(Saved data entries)
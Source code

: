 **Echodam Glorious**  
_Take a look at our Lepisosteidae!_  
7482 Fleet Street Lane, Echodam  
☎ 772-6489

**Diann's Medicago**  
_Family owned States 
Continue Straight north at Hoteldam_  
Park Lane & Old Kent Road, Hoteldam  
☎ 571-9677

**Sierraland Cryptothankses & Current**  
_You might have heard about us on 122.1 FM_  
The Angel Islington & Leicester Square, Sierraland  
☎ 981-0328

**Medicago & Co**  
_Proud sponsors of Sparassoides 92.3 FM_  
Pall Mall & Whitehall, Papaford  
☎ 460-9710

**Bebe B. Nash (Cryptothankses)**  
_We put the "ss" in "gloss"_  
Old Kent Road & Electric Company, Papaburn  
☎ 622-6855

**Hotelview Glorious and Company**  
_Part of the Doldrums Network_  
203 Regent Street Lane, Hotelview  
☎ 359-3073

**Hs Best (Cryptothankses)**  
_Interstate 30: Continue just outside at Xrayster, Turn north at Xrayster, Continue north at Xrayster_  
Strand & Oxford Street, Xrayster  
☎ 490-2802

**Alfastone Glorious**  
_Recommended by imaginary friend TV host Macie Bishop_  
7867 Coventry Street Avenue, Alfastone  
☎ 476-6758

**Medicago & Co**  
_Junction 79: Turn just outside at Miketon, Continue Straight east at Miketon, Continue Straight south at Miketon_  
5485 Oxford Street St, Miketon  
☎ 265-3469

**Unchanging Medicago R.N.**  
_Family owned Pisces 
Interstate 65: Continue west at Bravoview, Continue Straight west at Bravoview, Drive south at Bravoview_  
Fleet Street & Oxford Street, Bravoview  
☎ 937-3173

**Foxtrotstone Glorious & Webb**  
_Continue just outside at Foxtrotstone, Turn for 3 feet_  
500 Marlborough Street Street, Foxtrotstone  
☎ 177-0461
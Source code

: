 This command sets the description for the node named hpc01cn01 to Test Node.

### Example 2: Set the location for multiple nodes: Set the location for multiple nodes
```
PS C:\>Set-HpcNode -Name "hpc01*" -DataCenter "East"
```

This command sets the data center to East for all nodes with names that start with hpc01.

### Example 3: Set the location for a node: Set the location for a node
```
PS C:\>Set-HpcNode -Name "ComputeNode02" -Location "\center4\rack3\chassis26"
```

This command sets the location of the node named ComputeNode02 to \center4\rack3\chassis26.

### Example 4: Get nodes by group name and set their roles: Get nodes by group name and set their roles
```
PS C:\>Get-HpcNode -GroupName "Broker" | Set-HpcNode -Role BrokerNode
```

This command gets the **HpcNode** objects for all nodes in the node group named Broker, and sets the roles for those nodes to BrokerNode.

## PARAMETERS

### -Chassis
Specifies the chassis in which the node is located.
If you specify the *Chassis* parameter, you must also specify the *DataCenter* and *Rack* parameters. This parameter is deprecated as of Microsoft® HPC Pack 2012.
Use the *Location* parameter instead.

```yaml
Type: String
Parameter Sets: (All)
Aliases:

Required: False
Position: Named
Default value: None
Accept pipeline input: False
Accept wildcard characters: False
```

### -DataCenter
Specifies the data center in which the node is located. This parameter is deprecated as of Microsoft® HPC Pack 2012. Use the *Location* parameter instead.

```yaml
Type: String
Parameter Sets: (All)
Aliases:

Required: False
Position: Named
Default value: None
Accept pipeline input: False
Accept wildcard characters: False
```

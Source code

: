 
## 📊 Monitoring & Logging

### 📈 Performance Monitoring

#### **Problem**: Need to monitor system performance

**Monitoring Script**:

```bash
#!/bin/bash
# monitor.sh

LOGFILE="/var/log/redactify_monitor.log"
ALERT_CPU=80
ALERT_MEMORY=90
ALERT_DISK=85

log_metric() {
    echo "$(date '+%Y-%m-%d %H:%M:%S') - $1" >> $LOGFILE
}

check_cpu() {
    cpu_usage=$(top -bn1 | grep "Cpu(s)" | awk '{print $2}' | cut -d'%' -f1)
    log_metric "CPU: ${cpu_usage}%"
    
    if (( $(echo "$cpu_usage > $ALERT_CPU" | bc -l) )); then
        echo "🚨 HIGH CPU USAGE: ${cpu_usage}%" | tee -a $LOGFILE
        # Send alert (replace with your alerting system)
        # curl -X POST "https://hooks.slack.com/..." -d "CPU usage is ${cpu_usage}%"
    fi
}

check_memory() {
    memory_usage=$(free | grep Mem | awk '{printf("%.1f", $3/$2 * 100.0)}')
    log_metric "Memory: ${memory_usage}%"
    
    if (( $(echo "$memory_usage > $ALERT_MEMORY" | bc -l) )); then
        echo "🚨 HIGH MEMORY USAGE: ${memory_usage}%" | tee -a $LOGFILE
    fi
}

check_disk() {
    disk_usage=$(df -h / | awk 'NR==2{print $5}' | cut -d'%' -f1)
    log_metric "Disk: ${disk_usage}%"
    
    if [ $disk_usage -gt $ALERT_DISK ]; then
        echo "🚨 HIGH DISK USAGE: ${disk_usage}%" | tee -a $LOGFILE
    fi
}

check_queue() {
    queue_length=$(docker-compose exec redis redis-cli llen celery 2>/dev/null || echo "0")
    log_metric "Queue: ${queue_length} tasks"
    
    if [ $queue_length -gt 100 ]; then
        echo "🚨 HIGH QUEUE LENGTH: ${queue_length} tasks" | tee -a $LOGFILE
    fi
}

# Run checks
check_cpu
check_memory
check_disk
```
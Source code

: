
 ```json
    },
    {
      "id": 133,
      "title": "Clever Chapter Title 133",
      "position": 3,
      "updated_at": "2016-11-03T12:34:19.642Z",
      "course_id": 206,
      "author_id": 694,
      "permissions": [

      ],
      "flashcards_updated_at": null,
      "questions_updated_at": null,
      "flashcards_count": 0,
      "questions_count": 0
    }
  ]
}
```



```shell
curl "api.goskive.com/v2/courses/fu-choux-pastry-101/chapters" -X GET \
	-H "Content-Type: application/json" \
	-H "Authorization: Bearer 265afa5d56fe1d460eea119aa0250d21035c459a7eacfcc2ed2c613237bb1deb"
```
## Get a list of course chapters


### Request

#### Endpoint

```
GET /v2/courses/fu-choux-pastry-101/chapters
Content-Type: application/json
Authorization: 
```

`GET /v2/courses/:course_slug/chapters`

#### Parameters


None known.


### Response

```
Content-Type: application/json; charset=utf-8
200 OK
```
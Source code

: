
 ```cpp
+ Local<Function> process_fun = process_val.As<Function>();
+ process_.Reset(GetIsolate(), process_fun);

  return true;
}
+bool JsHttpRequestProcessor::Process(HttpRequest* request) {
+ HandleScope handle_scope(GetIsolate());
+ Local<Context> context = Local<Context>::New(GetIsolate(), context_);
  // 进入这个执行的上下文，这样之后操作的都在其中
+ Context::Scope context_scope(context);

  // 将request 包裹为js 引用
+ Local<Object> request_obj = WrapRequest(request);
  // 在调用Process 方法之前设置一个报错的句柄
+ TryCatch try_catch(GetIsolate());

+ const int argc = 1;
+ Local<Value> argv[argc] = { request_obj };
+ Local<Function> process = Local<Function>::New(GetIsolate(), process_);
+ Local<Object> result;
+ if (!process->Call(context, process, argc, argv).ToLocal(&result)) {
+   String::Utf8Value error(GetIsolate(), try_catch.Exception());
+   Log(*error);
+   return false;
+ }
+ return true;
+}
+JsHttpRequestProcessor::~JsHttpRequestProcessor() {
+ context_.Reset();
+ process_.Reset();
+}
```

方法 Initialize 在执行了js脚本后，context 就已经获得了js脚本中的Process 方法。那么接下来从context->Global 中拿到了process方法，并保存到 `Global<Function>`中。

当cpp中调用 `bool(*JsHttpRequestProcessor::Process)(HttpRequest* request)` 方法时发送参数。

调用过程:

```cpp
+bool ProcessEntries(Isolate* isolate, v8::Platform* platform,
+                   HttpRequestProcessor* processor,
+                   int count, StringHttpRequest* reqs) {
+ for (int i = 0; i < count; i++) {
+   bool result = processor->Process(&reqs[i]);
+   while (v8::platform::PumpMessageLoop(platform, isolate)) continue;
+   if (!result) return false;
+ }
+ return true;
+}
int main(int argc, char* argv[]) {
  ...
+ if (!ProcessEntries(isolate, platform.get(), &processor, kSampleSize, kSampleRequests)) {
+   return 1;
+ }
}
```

## WHAT IS BEING ASKED
Look through the data above and return each line where the string "Medicago" occurs.

## EXERCISE OUTPUT
**Diann's Medicago**  
**Medicago & Co**  
**Medicago & Co**  
**Unchanging Medicago R.N.**  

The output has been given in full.